Screened at Dances with Films in 2016 and more recently at the 2017 Pan African Film & Arts Festival,  Killing Lazarus (2015) is the auspicious feature debut from writer/producer/director Desmond Faison. With producers Jahmela Biggs who also acts in the film and Issa Rae, Faison examines how crime afflicts the African American community while injecting fantasy into his reality based tale.

Thurgood (Deji LaRay) is a drug dealer. He’s good looking, successful and makes no apologies. He’s a hardened criminal but not without a conscience. He’s not going straight immediately, just taking baby steps in that direction by donating to a church and helping to fund programs there. Rarely do we get a glimpse into the psychological makeup of a drug dealer. We learn of Thurgood’s troubled past and what motivates him. Faison, however, isn’t here to tell a conventional story. By the end, much of what we thought we knew gets turned on its head, our expectations confounded.

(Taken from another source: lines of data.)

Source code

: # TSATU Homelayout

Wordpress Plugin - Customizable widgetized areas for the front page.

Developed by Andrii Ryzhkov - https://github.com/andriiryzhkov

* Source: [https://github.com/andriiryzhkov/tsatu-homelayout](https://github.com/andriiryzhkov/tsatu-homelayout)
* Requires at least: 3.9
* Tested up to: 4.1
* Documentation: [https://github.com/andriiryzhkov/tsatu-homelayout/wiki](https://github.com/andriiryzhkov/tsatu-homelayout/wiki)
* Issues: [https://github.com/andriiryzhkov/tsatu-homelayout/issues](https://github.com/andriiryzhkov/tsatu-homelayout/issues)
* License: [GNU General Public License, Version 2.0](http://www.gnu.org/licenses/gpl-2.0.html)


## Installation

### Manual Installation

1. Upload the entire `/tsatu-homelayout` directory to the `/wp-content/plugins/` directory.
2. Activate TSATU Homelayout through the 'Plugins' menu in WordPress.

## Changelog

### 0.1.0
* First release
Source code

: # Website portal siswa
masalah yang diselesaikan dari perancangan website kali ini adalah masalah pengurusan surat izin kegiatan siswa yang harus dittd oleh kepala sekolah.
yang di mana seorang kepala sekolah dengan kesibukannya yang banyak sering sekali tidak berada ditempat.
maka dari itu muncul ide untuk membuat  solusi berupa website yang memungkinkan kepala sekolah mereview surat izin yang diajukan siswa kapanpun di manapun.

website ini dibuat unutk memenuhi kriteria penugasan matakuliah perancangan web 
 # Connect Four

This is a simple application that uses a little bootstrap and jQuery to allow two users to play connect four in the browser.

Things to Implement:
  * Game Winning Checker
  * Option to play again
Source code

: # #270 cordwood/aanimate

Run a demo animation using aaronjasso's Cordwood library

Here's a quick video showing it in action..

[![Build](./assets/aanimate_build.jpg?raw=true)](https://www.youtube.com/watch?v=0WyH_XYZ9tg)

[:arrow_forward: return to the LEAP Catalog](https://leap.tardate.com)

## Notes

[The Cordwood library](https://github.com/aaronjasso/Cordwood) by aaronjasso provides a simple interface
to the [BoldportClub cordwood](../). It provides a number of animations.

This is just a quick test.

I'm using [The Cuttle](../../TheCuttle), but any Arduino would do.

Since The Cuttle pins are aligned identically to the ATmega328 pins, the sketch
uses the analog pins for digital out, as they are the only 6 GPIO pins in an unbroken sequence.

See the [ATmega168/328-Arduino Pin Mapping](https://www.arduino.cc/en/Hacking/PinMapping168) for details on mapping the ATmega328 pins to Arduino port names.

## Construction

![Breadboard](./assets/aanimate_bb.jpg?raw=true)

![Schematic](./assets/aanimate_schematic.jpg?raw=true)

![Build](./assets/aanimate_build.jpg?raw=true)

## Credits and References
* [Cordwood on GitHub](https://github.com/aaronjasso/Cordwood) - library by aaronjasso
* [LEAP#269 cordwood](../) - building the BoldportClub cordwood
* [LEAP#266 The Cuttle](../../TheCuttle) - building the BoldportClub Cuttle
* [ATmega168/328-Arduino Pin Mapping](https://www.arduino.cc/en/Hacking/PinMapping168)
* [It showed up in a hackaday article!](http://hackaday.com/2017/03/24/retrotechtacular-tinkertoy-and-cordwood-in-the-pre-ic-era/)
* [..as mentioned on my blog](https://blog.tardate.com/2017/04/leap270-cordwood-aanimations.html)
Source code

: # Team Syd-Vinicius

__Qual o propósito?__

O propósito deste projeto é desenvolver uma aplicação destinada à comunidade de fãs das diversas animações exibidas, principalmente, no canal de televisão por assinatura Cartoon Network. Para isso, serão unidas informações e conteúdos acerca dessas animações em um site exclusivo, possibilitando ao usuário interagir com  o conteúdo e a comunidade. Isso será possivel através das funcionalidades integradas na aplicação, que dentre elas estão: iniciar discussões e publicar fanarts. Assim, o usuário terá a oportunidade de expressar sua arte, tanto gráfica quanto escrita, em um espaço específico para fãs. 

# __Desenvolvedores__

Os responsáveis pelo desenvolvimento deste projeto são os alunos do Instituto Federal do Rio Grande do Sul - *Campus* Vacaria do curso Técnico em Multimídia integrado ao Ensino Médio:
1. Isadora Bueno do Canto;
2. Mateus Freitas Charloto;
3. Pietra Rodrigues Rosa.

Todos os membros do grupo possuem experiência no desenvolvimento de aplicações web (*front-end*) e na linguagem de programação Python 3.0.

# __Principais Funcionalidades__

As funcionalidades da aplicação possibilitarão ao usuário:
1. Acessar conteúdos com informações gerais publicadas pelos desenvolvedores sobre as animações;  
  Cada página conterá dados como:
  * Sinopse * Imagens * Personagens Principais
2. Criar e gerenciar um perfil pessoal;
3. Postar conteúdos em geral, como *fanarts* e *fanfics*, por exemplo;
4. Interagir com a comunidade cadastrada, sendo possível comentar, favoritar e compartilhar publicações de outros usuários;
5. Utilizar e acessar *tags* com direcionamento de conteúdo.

Wade Maurice Johnson Jr. and Robert Davis as the young Lazarus and Thurgood

From childhood, Thurgood has been with Lazarus (Tracey Dukes). He’s the bad influence that every parent, regardless of ethnicity, dreads. As kids, Lazarus gets Thurgood into mischief and suspended from school. As adults, Lazarus is still right beside him as the enforcer of their gang. Do bad influences rob people of their free will and overwhelm good intentions? Dukes plays it with evil, green-eyed charm, an Iago to Thurgood’s Othello. Lazarus is both best friend and worst enemy. That type of friendship is reminiscent of Boyz in the Hood (1991) but Faison gets deeper into the character’s psychology. At the Q&A, he said the film was cast from the black internet world, plus “audition tapes, Actors Access. Tracy’s the lunatic I played flag football with. I asked him one day when we were playing football, ‘Are you an actor?’ and he said, ‘Yeah, I think so.’”

As T’s thirtieth birthday party approaches, the two partners are in conflict over business operations. Police may have infiltrated their ranks. Baxter (Billy Mayo), a black detective believes he finally has the goods on them. Under pressure from the top brass, Baxter is skeptical of Thurgood’s religious convergence and believes he’s “playing” John, the church pastor (Amanuel Richards). We in the audience also wonder about Thurgood. He seems completely sincere one moment, then does something unthinkable. Is that the mark of a master manipulator or is he a good man at his core? When Amy (Madia Hill), a black Desdemona from the educated class, moves in next door, she appears to offer him redemption. Lazarus has other plans.

The film gets the details and subtleties right. It makes a good case for people telling their own stories. Faison ended the Q&A by saying, “I wanted to have these two warring personalities and to make a huge collision in genre. At the risk of a Malcolm X soapbox, I don’t think that in recent times our stories are being told with any kind of depth. So, taking the idea of drama with black folks and putting a twist on it and doing it in a tasteful and huge way was really important. … In the way that the news portrays young black males, they make it seem like it’s a hobby for us or it’s something we decided to do on the weekend, and never examine where these people came from, how they got to where they were. I’m not saying this [film] is a typical story, but I’m saying that just like with everybody else on the planet, there’s a reason why people are like they are. We need to explore that as well without beating people over the head.”